Task brief:
Pick out every line of the entries below where "inAmount" occurs, and copy those lines.

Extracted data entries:
[Start of Attachment]

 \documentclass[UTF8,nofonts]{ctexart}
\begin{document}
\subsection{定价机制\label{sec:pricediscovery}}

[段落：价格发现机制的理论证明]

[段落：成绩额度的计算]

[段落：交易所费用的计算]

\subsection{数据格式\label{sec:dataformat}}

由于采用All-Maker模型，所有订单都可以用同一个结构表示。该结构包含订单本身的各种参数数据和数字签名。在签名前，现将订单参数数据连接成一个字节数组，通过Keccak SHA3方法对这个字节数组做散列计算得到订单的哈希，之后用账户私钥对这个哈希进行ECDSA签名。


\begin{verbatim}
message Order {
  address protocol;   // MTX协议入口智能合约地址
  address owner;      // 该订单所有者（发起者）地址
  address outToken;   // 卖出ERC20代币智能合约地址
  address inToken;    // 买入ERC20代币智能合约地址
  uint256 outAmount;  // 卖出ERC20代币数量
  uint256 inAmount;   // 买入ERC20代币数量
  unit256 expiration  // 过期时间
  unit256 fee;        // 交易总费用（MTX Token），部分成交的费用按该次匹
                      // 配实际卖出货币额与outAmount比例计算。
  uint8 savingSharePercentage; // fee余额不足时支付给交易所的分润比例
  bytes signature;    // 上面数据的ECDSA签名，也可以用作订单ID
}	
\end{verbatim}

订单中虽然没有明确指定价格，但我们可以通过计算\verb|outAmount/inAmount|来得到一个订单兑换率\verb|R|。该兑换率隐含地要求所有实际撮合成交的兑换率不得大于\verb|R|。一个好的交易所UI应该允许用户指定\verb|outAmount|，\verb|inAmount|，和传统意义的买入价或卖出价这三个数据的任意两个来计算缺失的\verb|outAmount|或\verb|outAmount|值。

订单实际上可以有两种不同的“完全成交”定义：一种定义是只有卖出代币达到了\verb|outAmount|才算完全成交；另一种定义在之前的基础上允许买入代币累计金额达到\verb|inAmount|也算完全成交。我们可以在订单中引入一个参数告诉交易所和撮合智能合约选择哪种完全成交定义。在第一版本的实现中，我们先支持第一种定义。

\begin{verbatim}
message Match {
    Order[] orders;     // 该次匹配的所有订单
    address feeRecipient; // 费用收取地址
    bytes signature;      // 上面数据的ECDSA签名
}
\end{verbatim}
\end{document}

[End of Attachment]

Task result:
  uint256 inAmount;   // 买入ERC20代币数量
订单中虽然没有明确指定价格，但我们可以通过计算\verb|outAmount/inAmount|来得到一个订单兑换率\verb|R|。该兑换率隐含地要求所有实际撮合成交的兑换率不得大于\verb|R|。一个好的交易所UI应该允许用户指定\verb|outAmount|，\verb|inAmount|，和传统意义的买入价或卖出价这三个数据的任意两个来计算缺失的\verb|outAmount|或\verb|outAmount|值。
订单实际上可以有两种不同的“完全成交”定义：一种定义是只有卖出代币达到了\verb|outAmount|才算完全成交；另一种定义在之前的基础上允许买入代币累计金额达到\verb|inAmount|也算完全成交。我们可以在订单中引入一个参数告诉交易所和撮合智能合约选择哪种完全成交定义。在第一版本的实现中，我们先支持第一种定义。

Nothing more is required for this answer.